Les agents fédéraux de l’immigration impliqués dans la mort par balle d’un manifestant à Minneapolis ont été suspendus de leurs fonctions, ont rapporté mercredi des médias américains, alors que les critiques contre le président Donald Trump s’intensifient pour avoir défendu les agents de l’Immigration and Customs Enforcement (ICE).

Selon des sources, au moins deux agents qui ont ouvert le feu samedi dernier sur Alex Pretti, un infirmier de 37 ans, ont été placés en congé administratif dans le cadre de la procédure standard après l’incident.
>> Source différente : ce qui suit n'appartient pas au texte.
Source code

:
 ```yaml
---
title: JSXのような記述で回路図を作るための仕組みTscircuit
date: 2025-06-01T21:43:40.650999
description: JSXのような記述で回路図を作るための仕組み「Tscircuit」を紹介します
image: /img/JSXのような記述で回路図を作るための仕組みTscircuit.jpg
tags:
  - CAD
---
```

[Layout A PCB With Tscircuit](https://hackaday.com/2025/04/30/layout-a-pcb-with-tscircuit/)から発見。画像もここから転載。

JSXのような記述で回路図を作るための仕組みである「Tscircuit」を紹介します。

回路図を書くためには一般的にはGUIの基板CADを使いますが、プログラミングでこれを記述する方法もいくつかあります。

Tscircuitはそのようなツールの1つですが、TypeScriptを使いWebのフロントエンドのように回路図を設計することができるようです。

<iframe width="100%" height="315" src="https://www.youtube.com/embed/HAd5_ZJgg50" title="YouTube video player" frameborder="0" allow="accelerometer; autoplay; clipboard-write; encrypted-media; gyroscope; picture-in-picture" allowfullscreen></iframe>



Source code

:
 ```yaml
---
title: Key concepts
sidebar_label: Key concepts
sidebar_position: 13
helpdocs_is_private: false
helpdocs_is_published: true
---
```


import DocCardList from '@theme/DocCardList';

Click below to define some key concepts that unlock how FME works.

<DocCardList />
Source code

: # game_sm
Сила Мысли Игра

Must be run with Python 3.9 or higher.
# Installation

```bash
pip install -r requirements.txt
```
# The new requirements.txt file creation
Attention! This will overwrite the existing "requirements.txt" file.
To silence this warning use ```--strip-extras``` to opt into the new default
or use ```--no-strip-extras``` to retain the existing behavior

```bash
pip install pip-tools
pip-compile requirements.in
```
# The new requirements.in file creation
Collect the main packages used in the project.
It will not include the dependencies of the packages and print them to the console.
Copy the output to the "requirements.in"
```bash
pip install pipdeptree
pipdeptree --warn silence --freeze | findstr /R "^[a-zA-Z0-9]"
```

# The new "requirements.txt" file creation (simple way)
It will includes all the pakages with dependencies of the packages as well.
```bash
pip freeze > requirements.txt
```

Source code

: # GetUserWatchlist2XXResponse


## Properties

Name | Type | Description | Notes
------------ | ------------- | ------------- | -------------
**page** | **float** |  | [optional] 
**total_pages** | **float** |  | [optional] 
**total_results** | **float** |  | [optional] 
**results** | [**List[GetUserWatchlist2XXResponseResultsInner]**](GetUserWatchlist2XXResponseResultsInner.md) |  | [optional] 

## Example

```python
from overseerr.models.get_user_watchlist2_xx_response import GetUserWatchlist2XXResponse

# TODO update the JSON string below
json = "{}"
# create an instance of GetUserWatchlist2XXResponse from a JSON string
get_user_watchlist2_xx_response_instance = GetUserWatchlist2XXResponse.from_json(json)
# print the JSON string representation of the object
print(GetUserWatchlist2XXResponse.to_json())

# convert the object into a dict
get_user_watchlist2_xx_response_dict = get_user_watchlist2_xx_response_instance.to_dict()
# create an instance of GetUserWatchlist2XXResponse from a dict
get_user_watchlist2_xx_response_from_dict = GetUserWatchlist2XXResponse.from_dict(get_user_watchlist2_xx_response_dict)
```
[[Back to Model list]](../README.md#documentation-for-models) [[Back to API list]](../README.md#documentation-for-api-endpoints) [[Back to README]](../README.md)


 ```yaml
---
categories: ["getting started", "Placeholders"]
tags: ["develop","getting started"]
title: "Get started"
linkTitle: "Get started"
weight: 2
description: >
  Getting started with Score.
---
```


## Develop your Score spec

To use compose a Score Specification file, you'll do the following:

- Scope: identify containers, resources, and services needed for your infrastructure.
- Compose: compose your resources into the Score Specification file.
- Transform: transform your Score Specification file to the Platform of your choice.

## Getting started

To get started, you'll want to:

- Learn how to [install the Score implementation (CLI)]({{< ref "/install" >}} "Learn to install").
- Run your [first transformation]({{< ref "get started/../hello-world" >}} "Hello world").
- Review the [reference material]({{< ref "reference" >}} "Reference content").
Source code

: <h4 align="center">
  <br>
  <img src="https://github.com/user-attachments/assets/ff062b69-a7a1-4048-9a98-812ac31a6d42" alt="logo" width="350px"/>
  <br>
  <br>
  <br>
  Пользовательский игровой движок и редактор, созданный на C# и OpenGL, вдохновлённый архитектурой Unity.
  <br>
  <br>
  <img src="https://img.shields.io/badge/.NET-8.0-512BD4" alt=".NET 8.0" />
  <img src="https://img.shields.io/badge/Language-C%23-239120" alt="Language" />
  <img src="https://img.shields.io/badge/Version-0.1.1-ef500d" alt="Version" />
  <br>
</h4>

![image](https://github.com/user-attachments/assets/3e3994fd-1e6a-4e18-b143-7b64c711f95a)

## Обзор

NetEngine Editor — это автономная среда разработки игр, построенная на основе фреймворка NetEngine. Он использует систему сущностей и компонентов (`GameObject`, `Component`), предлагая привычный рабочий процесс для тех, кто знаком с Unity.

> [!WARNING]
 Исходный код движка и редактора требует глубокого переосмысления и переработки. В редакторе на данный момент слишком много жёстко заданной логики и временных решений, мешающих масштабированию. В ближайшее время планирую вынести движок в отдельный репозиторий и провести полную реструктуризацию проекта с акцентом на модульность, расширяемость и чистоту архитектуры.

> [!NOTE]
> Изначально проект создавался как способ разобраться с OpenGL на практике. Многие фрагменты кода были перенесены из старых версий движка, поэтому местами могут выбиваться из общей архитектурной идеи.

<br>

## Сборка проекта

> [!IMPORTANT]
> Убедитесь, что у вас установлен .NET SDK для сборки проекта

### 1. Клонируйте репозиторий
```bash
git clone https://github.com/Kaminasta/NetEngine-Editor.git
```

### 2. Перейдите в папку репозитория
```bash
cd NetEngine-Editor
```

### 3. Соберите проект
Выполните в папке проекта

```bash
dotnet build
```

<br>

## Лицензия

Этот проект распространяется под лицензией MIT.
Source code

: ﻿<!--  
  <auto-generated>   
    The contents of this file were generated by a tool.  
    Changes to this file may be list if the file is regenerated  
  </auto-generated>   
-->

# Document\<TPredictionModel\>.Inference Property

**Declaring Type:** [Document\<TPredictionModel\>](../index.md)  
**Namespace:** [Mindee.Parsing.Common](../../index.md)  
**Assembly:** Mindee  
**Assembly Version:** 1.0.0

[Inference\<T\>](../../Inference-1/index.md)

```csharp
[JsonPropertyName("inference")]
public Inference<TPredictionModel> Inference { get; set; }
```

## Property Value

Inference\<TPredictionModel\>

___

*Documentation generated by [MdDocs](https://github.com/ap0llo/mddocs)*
Pretti avait été abattu après avoir été immobilisé au sol par plusieurs agents de l’ICE, rapportent les médias.

La mort de Pretti survient quelques semaines après un autre décès similaire, celui de Renée Good, également tuée par un agent de l’immigration le 7 janvier à Minneapolis, ce qui a alimenté une vague de manifestations et de critiques nationales contre les tactiques des autorités fédérales.

Un porte-parole de l’ICE a indiqué qu’il s’agissait d’un « protocole standard », tout en précisant que les agents avaient été suspendus dans l’attente d’une enquête approfondie.